──────── ENTRIES SHOWN ────────

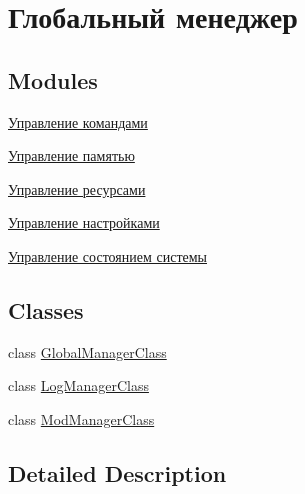 \hypertarget{group___global_manager}{}\section{Глобальный менеджер}
\label{group___global_manager}
\subsection*{Modules}
\begin{DoxyCompactItemize}
\item 
\hyperlink{group___command_managment}{Управление командами}
\item 
\hyperlink{group___memory_managment}{Управление памятью}
\item 
\hyperlink{group___resource_managment}{Управление ресурсами}
\item 
\hyperlink{group___settings}{Управление настройками}
\item 
\hyperlink{group___system_state_managment}{Управление состоянием системы}
\end{DoxyCompactItemize}
\subsection*{Classes}
\begin{DoxyCompactItemize}
\item 
class \hyperlink{class_global_manager_class}{Global\+Manager\+Class}
\item 
class \hyperlink{class_log_manager_class}{Log\+Manager\+Class}
\item 
class \hyperlink{class_mod_manager_class}{Mod\+Manager\+Class}
\end{DoxyCompactItemize}


\subsection{Detailed Description}
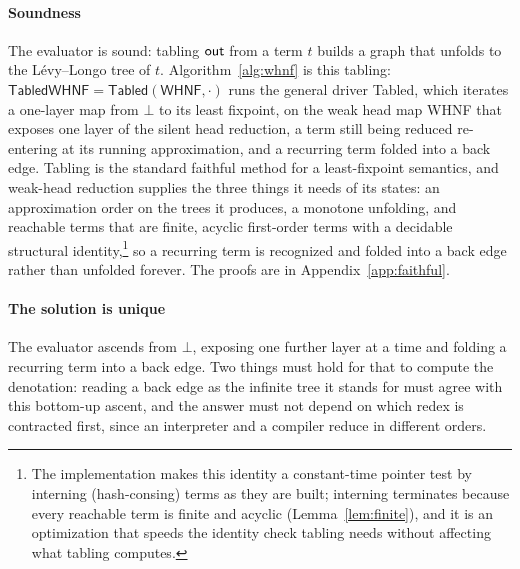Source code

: \paragraph{Soundness}
The evaluator is sound: tabling $\outm$ from a term $t$ builds a graph that unfolds to the L\'evy--Longo tree of $t$. Algorithm~\ref{alg:whnf} is this tabling: $\textsf{TabledWHNF} = \textsf{Tabled}(\textsf{WHNF}, \cdot)$ runs the general driver \textsf{Tabled}, which iterates a one-layer map from $\bot$ to its least fixpoint, on the weak head map \textsf{WHNF} that exposes one layer of the silent head reduction, a term still being reduced re-entering at its running approximation, and a recurring term folded into a back edge. Tabling is the standard faithful method for a least-fixpoint semantics, and weak-head reduction supplies the three things it needs of its states: an approximation order on the trees it produces, a monotone unfolding, and reachable terms that are finite, acyclic first-order terms with a decidable structural identity,\footnote{The implementation makes this identity a constant-time pointer test by interning (hash-consing) terms as they are built; interning terminates because every reachable term is finite and acyclic (Lemma~\ref{lem:finite}), and it is an optimization that speeds the identity check tabling needs without affecting what tabling computes.} so a recurring term is recognized and folded into a back edge rather than unfolded forever. The proofs are in Appendix~\ref{app:faithful}.

\paragraph{The solution is unique}
The evaluator ascends from $\bot$, exposing one further layer at a time and folding a recurring term into a back edge. Two things must hold for that to compute the denotation: reading a back edge as the infinite tree it stands for must agree with this bottom-up ascent, and the answer must not depend on which redex is contracted first, since an interpreter and a compiler reduce in different orders.

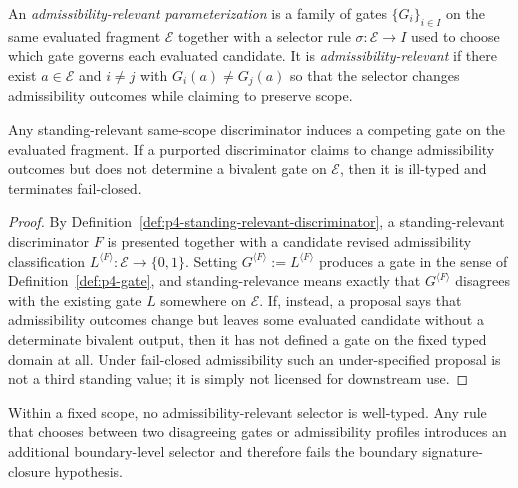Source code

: \begin{manualdefinition}
\label{def:p4-admissibility-parameterization}
An \emph{admissibility-relevant parameterization} is a family of gates $\{G_i\}_{i\in I}$ on the same evaluated fragment $\mathcal E$ together with a selector rule $\sigma:\mathcal E\to I$ used to choose which gate governs each evaluated candidate. It is \emph{admissibility-relevant} if there exist $a\in\mathcal E$ and $i\neq j$ with $G_i(a)\neq G_j(a)$ so that the selector changes admissibility outcomes while claiming to preserve scope.
\end{manualdefinition}

\begin{manuallemma}
\label{lem:p4-gate-induction}
Any standing-relevant same-scope discriminator induces a competing gate on the evaluated fragment. If a purported discriminator claims to change admissibility outcomes but does not determine a bivalent gate on $\mathcal E$, then it is ill-typed and terminates fail-closed.
\end{manuallemma}

\begin{proof}
By Definition~\ref{def:p4-standing-relevant-discriminator}, a standing-relevant discriminator $F$ is presented together with a candidate revised admissibility classification $L^{\langle F\rangle}:\mathcal E\to\{0,1\}$. Setting $G^{\langle F\rangle}:=L^{\langle F\rangle}$ produces a gate in the sense of Definition~\ref{def:p4-gate}, and standing-relevance means exactly that $G^{\langle F\rangle}$ disagrees with the existing gate $L$ somewhere on $\mathcal E$. If, instead, a proposal says that admissibility outcomes change but leaves some evaluated candidate without a determinate bivalent output, then it has not defined a gate on the fixed typed domain at all. Under fail-closed admissibility such an under-specified proposal is not a third standing value; it is simply not licensed for downstream use.
\end{proof}

\begin{manuallemma}
\label{lem:p4-no-selector}
Within a fixed scope, no admissibility-relevant selector is well-typed. Any rule that chooses between two disagreeing gates or admissibility profiles introduces an additional boundary-level selector and therefore fails the boundary signature-closure hypothesis.
\end{manuallemma}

────────

DIRECTIONS FOR THIS TASK:
For this exercise, return every line from the data that holds the string "typed".

SOLUTION:
Any standing-relevant same-scope discriminator induces a competing gate on the evaluated fragment. If a purported discriminator claims to change admissibility outcomes but does not determine a bivalent gate on $\mathcal E$, then it is ill-typed and terminates fail-closed.
By Definition~\ref{def:p4-standing-relevant-discriminator}, a standing-relevant discriminator $F$ is presented together with a candidate revised admissibility classification $L^{\langle F\rangle}:\mathcal E\to\{0,1\}$. Setting $G^{\langle F\rangle}:=L^{\langle F\rangle}$ produces a gate in the sense of Definition~\ref{def:p4-gate}, and standing-relevance means exactly that $G^{\langle F\rangle}$ disagrees with the existing gate $L$ somewhere on $\mathcal E$. If, instead, a proposal says that admissibility outcomes change but leaves some evaluated candidate without a determinate bivalent output, then it has not defined a gate on the fixed typed domain at all. Under fail-closed admissibility such an under-specified proposal is not a third standing value; it is simply not licensed for downstream use.
Within a fixed scope, no admissibility-relevant selector is well-typed. Any rule that chooses between two disagreeing gates or admissibility profiles introduces an additional boundary-level selector and therefore fails the boundary signature-closure hypothesis.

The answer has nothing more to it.